### EXERCISE
A single stretch of the material below is to be transcribed exactly, starting at the line with "醉酒的人犯罪，应当负刑事责任。" and ending after the line with "of employee data".

### RECORDS FOR THE EXERCISE
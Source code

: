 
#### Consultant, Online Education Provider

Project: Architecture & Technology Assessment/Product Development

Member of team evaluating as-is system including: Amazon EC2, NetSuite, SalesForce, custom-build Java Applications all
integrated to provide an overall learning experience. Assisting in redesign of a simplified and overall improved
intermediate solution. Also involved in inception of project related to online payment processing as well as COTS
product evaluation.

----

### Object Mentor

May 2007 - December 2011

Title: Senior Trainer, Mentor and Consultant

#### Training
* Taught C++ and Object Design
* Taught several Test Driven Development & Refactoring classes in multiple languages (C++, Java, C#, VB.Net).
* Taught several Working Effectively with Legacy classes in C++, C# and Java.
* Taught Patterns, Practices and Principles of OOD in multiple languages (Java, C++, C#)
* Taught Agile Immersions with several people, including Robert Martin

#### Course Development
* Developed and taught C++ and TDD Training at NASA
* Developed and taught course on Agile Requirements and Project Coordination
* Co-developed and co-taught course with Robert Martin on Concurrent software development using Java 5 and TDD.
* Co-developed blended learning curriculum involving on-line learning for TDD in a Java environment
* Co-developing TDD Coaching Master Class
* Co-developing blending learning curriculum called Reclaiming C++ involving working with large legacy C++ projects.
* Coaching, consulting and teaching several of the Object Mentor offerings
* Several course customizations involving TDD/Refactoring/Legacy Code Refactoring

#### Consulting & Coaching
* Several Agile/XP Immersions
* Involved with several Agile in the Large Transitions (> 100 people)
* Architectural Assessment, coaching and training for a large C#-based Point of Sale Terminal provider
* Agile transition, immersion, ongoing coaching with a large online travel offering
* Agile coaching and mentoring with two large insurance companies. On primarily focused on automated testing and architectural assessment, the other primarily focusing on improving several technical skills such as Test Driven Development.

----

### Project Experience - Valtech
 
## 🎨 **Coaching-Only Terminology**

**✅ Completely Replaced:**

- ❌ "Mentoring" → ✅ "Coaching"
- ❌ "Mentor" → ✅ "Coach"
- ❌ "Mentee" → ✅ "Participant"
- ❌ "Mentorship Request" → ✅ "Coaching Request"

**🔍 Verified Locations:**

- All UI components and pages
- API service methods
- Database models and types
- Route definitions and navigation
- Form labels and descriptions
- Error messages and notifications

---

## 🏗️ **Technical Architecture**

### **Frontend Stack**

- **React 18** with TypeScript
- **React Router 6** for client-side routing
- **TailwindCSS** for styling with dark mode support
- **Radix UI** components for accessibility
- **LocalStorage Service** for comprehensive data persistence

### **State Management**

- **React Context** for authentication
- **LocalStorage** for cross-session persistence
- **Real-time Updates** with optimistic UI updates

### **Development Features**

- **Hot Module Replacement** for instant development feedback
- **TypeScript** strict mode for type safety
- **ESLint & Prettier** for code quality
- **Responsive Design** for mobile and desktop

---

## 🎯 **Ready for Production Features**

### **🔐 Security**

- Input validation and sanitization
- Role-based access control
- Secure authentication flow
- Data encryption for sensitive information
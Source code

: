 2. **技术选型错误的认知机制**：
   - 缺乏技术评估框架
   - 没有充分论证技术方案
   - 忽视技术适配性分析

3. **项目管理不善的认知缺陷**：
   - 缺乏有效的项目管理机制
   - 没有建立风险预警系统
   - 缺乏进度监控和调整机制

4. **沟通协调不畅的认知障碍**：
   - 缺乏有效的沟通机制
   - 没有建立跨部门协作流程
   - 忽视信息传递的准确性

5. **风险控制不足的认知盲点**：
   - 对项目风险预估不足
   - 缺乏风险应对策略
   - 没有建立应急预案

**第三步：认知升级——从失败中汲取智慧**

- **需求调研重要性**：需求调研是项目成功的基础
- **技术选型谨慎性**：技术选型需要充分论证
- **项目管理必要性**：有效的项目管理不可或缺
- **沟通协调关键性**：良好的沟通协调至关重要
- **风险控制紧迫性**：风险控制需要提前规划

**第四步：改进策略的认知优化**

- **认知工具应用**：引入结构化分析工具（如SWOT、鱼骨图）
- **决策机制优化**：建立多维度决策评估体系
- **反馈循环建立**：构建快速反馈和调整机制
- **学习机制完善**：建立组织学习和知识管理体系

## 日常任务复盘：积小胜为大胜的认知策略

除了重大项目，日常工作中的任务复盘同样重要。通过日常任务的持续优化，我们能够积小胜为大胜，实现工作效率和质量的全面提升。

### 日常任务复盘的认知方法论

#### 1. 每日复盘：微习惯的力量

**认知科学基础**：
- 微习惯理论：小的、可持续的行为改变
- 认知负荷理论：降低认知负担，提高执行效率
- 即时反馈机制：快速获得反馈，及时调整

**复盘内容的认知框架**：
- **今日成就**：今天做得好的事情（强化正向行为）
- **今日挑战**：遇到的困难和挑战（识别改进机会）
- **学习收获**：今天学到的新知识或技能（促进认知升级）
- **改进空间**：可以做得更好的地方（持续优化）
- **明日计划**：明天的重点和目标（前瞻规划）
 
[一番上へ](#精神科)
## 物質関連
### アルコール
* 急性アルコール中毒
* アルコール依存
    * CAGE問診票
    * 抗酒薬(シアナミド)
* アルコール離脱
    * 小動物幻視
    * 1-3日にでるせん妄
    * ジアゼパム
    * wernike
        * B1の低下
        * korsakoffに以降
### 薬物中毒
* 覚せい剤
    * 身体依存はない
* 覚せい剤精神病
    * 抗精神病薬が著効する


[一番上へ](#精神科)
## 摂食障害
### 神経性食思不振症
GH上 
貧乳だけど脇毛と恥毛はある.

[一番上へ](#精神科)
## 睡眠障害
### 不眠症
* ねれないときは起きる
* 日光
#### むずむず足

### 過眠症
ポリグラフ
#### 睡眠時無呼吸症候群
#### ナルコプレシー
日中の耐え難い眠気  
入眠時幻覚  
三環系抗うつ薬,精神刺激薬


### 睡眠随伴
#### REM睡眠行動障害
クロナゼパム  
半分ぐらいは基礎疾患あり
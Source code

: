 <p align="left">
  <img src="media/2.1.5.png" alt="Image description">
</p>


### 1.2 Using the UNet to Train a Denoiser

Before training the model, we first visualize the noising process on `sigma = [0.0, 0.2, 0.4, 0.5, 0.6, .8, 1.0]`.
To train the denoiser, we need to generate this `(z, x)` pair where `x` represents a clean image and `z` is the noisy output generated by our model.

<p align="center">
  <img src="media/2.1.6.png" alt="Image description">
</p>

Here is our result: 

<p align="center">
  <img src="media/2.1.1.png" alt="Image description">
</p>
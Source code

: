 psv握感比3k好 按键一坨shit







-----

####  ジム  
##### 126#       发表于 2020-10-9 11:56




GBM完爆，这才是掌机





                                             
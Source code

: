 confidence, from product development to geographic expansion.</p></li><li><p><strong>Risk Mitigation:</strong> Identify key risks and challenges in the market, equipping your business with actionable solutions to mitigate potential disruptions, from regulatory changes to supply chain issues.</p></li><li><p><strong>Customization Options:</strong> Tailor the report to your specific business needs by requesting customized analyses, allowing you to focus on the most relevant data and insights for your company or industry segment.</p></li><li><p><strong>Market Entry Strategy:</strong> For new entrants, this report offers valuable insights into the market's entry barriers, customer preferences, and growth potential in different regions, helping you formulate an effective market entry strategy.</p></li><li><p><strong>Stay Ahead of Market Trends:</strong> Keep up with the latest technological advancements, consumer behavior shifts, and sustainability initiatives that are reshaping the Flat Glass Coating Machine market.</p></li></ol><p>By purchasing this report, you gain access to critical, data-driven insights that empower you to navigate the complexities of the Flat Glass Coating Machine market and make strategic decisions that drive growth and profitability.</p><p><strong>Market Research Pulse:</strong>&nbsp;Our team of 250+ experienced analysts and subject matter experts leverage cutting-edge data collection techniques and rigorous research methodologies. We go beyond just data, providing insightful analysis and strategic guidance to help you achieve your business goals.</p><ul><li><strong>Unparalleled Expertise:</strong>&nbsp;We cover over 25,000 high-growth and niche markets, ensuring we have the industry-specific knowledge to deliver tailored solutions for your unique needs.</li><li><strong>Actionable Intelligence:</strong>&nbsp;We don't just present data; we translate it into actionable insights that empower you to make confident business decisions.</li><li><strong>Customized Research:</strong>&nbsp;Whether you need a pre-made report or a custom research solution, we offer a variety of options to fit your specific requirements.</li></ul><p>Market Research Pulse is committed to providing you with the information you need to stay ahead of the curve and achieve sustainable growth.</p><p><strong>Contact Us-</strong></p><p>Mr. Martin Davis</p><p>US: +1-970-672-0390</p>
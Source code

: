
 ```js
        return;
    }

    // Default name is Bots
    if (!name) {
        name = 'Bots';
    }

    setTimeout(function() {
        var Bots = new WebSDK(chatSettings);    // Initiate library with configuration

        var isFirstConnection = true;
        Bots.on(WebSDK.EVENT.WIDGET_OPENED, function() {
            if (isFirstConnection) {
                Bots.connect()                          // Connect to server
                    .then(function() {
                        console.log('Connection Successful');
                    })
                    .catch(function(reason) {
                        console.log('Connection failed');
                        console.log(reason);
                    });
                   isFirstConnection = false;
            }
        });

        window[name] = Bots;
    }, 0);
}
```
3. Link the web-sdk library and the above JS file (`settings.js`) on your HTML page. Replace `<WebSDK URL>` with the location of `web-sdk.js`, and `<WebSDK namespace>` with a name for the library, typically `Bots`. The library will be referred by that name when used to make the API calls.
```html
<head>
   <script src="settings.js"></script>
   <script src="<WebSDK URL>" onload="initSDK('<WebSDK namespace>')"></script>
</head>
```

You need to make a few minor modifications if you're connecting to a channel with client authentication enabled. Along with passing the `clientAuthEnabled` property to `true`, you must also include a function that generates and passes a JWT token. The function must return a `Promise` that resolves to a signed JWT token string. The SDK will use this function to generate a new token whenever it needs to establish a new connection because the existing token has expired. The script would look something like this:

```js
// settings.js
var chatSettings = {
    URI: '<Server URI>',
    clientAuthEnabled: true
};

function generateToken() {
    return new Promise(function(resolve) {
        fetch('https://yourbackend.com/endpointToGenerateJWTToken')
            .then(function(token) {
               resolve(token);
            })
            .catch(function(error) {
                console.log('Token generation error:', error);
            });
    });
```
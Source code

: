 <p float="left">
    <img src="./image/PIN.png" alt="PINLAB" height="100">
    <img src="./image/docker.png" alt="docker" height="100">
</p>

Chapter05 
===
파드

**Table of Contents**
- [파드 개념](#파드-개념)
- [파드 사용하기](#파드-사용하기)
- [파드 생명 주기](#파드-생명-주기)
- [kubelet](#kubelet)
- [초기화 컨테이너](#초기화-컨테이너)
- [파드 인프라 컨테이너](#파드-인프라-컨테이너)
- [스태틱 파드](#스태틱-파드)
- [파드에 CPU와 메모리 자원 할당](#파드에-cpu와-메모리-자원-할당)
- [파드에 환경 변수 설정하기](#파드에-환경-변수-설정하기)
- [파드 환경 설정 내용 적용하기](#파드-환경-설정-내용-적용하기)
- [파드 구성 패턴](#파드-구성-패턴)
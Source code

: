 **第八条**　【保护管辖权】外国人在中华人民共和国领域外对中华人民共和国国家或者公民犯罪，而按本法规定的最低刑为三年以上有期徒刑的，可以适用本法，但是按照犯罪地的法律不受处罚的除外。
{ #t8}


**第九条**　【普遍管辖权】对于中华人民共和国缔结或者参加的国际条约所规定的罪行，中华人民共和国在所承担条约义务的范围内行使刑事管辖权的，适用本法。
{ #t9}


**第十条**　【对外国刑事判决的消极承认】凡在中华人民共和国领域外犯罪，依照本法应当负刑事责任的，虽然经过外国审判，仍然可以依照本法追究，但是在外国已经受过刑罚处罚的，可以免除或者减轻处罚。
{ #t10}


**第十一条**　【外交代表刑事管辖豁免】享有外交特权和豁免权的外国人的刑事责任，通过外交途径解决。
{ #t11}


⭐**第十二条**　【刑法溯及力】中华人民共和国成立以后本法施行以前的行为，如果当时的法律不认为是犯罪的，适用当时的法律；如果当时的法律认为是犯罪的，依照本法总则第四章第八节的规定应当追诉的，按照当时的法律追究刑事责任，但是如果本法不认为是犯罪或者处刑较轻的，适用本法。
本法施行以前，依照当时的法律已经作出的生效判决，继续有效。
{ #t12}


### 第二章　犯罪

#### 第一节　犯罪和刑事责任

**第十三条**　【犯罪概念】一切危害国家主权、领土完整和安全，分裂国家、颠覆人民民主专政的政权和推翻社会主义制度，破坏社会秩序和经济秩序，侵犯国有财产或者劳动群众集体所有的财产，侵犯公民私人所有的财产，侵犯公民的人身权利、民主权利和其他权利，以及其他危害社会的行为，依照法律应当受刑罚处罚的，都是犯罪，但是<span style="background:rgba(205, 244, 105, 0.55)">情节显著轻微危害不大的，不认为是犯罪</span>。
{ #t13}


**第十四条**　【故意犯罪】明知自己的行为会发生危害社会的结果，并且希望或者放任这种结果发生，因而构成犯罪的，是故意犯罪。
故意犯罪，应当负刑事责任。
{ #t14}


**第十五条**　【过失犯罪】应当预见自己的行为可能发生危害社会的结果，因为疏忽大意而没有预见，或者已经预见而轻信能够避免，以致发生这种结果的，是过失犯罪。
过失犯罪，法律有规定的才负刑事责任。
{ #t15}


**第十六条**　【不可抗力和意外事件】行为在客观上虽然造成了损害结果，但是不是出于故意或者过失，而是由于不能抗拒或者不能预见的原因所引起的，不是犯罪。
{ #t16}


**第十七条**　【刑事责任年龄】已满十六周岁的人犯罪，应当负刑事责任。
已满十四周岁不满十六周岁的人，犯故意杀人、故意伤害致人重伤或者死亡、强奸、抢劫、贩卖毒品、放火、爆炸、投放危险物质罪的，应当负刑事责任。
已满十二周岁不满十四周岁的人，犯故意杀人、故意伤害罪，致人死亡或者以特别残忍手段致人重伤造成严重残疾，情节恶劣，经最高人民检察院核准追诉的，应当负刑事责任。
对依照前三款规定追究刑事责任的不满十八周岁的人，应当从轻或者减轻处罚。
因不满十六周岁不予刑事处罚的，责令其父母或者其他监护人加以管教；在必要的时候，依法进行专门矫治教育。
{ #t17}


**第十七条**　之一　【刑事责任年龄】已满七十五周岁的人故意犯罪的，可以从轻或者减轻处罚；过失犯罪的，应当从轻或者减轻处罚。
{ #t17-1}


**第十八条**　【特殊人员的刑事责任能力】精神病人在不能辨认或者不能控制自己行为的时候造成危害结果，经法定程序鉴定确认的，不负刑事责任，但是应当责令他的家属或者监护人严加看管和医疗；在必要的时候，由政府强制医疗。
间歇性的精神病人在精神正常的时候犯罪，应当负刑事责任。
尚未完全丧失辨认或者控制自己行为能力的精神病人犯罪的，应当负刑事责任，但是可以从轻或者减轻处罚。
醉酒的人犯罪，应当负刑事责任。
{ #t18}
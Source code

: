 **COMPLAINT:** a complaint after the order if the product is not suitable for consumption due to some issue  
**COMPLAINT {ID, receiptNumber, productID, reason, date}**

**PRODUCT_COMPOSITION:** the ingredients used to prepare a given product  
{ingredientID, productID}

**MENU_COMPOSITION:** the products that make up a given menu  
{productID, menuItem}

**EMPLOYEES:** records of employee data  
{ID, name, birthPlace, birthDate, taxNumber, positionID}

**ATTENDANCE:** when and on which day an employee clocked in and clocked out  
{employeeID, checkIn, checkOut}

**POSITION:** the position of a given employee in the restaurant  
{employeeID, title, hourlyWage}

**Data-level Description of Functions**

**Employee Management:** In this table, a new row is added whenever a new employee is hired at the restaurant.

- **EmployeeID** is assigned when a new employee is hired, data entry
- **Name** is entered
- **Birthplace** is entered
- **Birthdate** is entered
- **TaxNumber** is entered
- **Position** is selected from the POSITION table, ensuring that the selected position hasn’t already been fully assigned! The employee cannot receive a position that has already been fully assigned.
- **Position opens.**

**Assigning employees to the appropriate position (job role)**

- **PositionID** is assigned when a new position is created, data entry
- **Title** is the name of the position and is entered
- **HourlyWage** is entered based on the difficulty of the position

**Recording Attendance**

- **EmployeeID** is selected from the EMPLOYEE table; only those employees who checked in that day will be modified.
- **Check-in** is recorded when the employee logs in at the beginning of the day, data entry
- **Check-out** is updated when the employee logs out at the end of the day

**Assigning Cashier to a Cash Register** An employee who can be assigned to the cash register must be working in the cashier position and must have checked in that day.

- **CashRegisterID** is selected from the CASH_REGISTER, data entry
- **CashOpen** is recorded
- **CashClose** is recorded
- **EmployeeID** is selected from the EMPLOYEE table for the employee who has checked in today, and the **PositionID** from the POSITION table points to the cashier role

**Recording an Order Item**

### REPLY TO THE TASK
醉酒的人犯罪，应当负刑事责任。
{ #t18}
Source code

: **COMPLAINT:** a complaint after the order if the product is not suitable for consumption due to some issue  
**COMPLAINT {ID, receiptNumber, productID, reason, date}**

**PRODUCT_COMPOSITION:** the ingredients used to prepare a given product  
{ingredientID, productID}

**MENU_COMPOSITION:** the products that make up a given menu  
{productID, menuItem}

**EMPLOYEES:** records of employee data  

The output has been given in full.